Beyond town, we found a heavy
mist out, and it fell wet and thick. The turnpike lamp was a blur,
quite out of the lamp's usual place apparently, and its rays looked
solid substance on the fog. We were noticing this, and saying how
that the mist rose with a change of wind from a certain quarter of
our marshes, when we came upon a man, slouching under the lee of
the turnpike house.
"Halloa!" we said, stopping. "Orlick, there?"
"Ah!" he answered, slouching out. "I was standing by, a minute, on
the chance of company."
"You are late," I remarked.
Orlick not unnaturally answered, "Well? And you're late."
"We have been," said Mr. Wopsle, exalted with his late performance,
"we have been indulging, Mr. Orlick, in an intellectual evening."
Old Orlick growled, as if he had nothing to say about that, and we
all went on together. I asked him presently whether he had been
spending his half-holiday up and down town?
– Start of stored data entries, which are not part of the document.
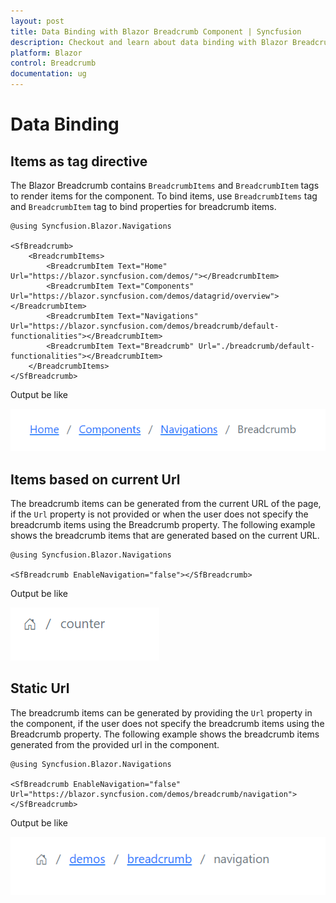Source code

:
 ```yaml
---
layout: post
title: Data Binding with Blazor Breadcrumb Component | Syncfusion
description: Checkout and learn about data binding with Blazor Breadcrumb component of Syncfusion, and more details.
platform: Blazor
control: Breadcrumb
documentation: ug
---
```


# Data Binding

## Items as tag directive

The Blazor Breadcrumb contains `BreadcrumbItems` and `BreadcrumbItem` tags to render items for the component. To bind items, use  `BreadcrumbItems` tag and `BreadcrumbItem` tag to bind properties for breadcrumb items.

```cshtml
@using Syncfusion.Blazor.Navigations

<SfBreadcrumb>
    <BreadcrumbItems>
        <BreadcrumbItem Text="Home" Url="https://blazor.syncfusion.com/demos/"></BreadcrumbItem>
        <BreadcrumbItem Text="Components" Url="https://blazor.syncfusion.com/demos/datagrid/overview"></BreadcrumbItem>
        <BreadcrumbItem Text="Navigations" Url="https://blazor.syncfusion.com/demos/breadcrumb/default-functionalities"></BreadcrumbItem>
        <BreadcrumbItem Text="Breadcrumb" Url="./breadcrumb/default-functionalities"></BreadcrumbItem>
    </BreadcrumbItems>
</SfBreadcrumb>
```

Output be like

![Blazor Breadcrumb Component](./images/blazor-Breadcrumb-tag.png)

## Items based on current Url

The breadcrumb items can be generated from the current URL of the page, if the `Url` property is not provided or when the user does not specify the breadcrumb items using the Breadcrumb property. The following example shows the breadcrumb items that are generated based on the current URL.

```cshtml
@using Syncfusion.Blazor.Navigations

<SfBreadcrumb EnableNavigation="false"></SfBreadcrumb>
```

Output be like

![Blazor Breadcrumb Component](./images/blazor-Breadcrumb-current-url.png)

## Static Url

The breadcrumb items can be generated by providing the `Url` property in the component, if the user does not specify the breadcrumb items using the Breadcrumb property. The following example shows the breadcrumb items generated from the provided url in the component.

```cshtml
@using Syncfusion.Blazor.Navigations

<SfBreadcrumb EnableNavigation="false" Url="https://blazor.syncfusion.com/demos/breadcrumb/navigation">
</SfBreadcrumb>
```

Output be like

![Blazor Breadcrumb Component](./images/blazor-Breadcrumb-static-url.png)
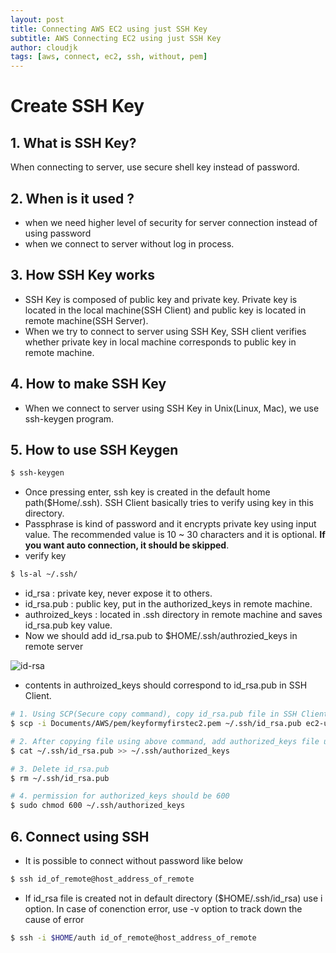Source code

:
 ```yaml
---
layout: post
title: Connecting AWS EC2 using just SSH Key
subtitle: AWS Connecting EC2 using just SSH Key
author: cloudjk
tags: [aws, connect, ec2, ssh, without, pem]
---
```


# Create SSH Key

## 1. What is SSH Key?

When connecting to server, use secure shell key instead of password.

## 2. When is it used ?

-   when we need higher level of security for server connection instead of using password
-   when we connect to server without log in process.

## 3. How SSH Key works

-   SSH Key is composed of public key and private key. Private key is located in the local machine(SSH Client) and public key is located in remote machine(SSH Server).
-   When we try to connect to server using SSH Key, SSH client verifies whether private key in local machine corresponds to public key in remote machine.

## 4. How to make SSH Key

-   When we connect to server using SSH Key in Unix(Linux, Mac), we use ssh-keygen program.

## 5. How to use SSH Keygen

```bash
$ ssh-keygen
```

-   Once pressing enter, ssh key is created in the default home path($Home/.ssh). SSH Client basically tries to verify using key in this directory.
-   Passphrase is kind of password and it encrypts private key using input value. The recommended value is 10 ~ 30 characters and it is optional. **If you want auto connection, it should be skipped**.
-   verify key

```bash
$ ls-al ~/.ssh/
```

-   id_rsa : private key, never expose it to others.
-   id_rsa.pub : public key, put in the authorized_keys in remote machine.
-   authroized_keys : located in .ssh directory in remote machine and saves id_rsa.pub key value.
-   Now we should add id_rsa.pub to $HOME/.ssh/authrozied_keys in remote server

![id-rsa](/assets/img/posts/id-rsa.png)

-   contents in authroized_keys should correspond to id_rsa.pub in SSH Client.

```bash
# 1. Using SCP(Secure copy command), copy id_rsa.pub file in SSH Client to SSH Server.
$ scp -i Documents/AWS/pem/keyformyfirstec2.pem ~/.ssh/id_rsa.pub ec2-user@3.26.25.236:.ssh

# 2. After copying file using above command, add authorized_keys file using below command in remote server
$ cat ~/.ssh/id_rsa.pub >> ~/.ssh/authorized_keys

# 3. Delete id_rsa.pub
$ rm ~/.ssh/id_rsa.pub

# 4. permission for authorized_keys should be 600
$ sudo chmod 600 ~/.ssh/authorized_keys
```

## 6. Connect using SSH

-   It is possible to connect without password like below

```bash
$ ssh id_of_remote@host_address_of_remote
```

-   If id_rsa file is created not in default directory ($HOME/.ssh/id_rsa) use i option. In case of conenction error, use -v option to track down the cause of error

```bash
$ ssh -i $HOME/auth id_of_remote@host_address_of_remote
```
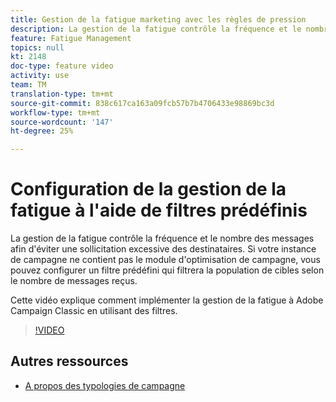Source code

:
 ```yaml
---
title: Gestion de la fatigue marketing avec les règles de pression
description: La gestion de la fatigue contrôle la fréquence et le nombre des messages afin d'éviter une sollicitation excessive des destinataires. Si votre instance de campagne ne contient pas le module d'optimisation de campagne, vous pouvez configurer un filtre prédéfini qui filtrera la population de cibles selon le nombre de messages reçus.   Cette vidéo explique comment implémenter la gestion de la fatigue à Adobe Campaign Classic en utilisant des filtres.
feature: Fatigue Management
topics: null
kt: 2148
doc-type: feature video
activity: use
team: TM
translation-type: tm+mt
source-git-commit: 838c617ca163a09fcb57b7b4706433e98869bc3d
workflow-type: tm+mt
source-wordcount: '147'
ht-degree: 25%

---
```



# Configuration de la gestion de la fatigue à l&#39;aide de filtres prédéfinis

La gestion de la fatigue contrôle la fréquence et le nombre des messages afin d&#39;éviter une sollicitation excessive des destinataires. Si votre instance de campagne ne contient pas le module d&#39;optimisation de campagne, vous pouvez configurer un filtre prédéfini qui filtrera la population de cibles selon le nombre de messages reçus.

Cette vidéo explique comment implémenter la gestion de la fatigue à Adobe Campaign Classic en utilisant des filtres.

>[!VIDEO](https://video.tv.adobe.com/v/25091?quality=12)

## Autres ressources

* [A propos des typologies de campagne](https://docs.adobe.com/content/help/en/campaign-classic/using/orchestrating-campaigns/campaign-optimization/about-campaign-typologies.html)
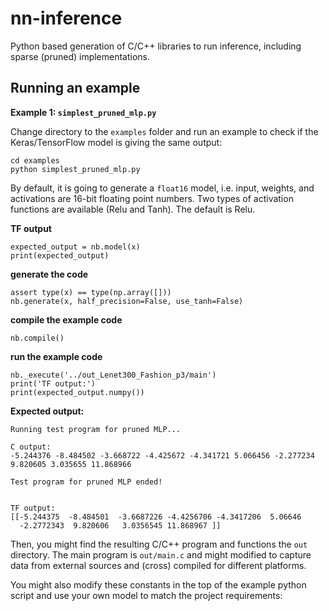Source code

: # nn-inference
Python based generation of C/C++ libraries to run inference, including sparse (pruned) implementations.

## Running an example

<b>Example 1: `simplest_pruned_mlp.py`</b>

Change directory to the `examples` folder and run an example to check if the Keras/TensorFlow model is giving the same output:

```
cd examples
python simplest_pruned_mlp.py
```

By default, it is going to generate a `float16` model, i.e. input, weights, and activations are 16-bit floating point numbers. Two types of activation functions are available (Relu and Tanh). The default is Relu.

<b>TF output </b>
```
expected_output = nb.model(x)
print(expected_output)
```
<b>generate the code</b>
```
assert type(x) == type(np.array([]))
nb.generate(x, half_precision=False, use_tanh=False)
```
<b>compile the example code</b>
```
nb.compile()
```
<b>run the example code</b>
```
nb._execute('../out_Lenet300_Fashion_p3/main')
print('TF output:')
print(expected_output.numpy())
``` 
<b>Expected output:</b>
```
Running test program for pruned MLP...

C output:
-5.244376 -8.484502 -3.668722 -4.425672 -4.341721 5.066456 -2.277234 9.820605 3.035655 11.868966 

Test program for pruned MLP ended!


TF output:
[[-5.244375  -8.484501  -3.6687226 -4.4256706 -4.3417206  5.06646
  -2.2772343  9.820606   3.0356545 11.868967 ]]
```

Then, you might find the resulting C/C++ program and functions the `out` directory. The main program is `out/main.c` and might modified to capture data from external sources and (cross) compiled for different platforms.

You might also modify these constants in the top of the example python script and use your own model to match the project requirements:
"Yes," said he, "all of it. I come in behind yourself. I didn't see
you, but I must have been pretty close behind you. By-the-bye, the
guns is going again."
"At the Hulks?" said I.
"Ay! There's some of the birds flown from the cages. The guns have
been going since dark, about. You'll hear one presently."
In effect, we had not walked many yards further, when the
wellremembered boom came towards us, deadened by the mist, and
heavily rolled away along the low grounds by the river, as if it
were pursuing and threatening the fugitives.
"A good night for cutting off in," said Orlick. "We'd be puzzled
how to bring down a jail-bird on the wing, to-night."
The subject was a suggestive one to me, and I thought about it in
silence. Mr. Wopsle, as the ill-requited uncle of the evening's
tragedy, fell to meditating aloud in his garden at Camberwell.
Orlick, with his hands in his pockets, slouched heavily at my side.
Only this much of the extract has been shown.